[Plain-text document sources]
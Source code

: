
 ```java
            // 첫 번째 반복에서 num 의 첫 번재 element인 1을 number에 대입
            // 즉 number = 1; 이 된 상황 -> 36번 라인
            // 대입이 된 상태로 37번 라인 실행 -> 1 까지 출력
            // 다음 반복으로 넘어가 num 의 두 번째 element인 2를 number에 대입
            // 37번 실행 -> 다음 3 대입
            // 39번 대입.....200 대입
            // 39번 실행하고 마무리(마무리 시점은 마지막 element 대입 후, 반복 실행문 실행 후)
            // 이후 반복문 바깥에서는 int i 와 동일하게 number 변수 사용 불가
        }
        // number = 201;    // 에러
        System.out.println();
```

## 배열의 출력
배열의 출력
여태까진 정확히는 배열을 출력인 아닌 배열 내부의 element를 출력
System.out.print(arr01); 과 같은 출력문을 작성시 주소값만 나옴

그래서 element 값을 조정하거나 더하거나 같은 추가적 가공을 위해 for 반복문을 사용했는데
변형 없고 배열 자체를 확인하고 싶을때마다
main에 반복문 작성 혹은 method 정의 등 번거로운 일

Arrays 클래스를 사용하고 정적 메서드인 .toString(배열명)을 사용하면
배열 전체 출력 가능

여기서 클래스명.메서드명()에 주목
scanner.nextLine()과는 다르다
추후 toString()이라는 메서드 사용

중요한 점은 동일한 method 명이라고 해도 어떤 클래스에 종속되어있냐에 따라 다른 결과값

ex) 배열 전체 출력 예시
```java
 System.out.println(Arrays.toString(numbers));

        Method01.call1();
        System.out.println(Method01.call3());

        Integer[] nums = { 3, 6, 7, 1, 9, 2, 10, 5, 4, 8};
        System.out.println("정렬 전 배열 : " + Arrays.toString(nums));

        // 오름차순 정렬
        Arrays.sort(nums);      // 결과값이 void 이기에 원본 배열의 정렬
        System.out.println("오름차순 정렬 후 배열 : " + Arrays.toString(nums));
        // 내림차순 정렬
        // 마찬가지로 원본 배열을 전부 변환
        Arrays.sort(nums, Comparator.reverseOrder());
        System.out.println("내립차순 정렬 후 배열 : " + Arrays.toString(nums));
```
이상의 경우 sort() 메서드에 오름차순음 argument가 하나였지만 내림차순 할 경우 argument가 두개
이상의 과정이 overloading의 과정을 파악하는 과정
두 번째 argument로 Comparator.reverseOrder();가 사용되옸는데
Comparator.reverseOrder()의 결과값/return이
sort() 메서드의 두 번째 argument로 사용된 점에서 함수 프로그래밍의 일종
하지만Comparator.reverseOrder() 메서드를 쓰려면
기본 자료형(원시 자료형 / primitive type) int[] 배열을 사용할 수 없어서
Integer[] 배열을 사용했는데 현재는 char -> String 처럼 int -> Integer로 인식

### About this task:
Set down the lines above exactly as written. Begin at the line containing "기본 자료형(원시 자료형" and stop after the last line.

### Exercise result:
기본 자료형(원시 자료형 / primitive type) int[] 배열을 사용할 수 없어서
Integer[] 배열을 사용했는데 현재는 char -> String 처럼 int -> Integer로 인식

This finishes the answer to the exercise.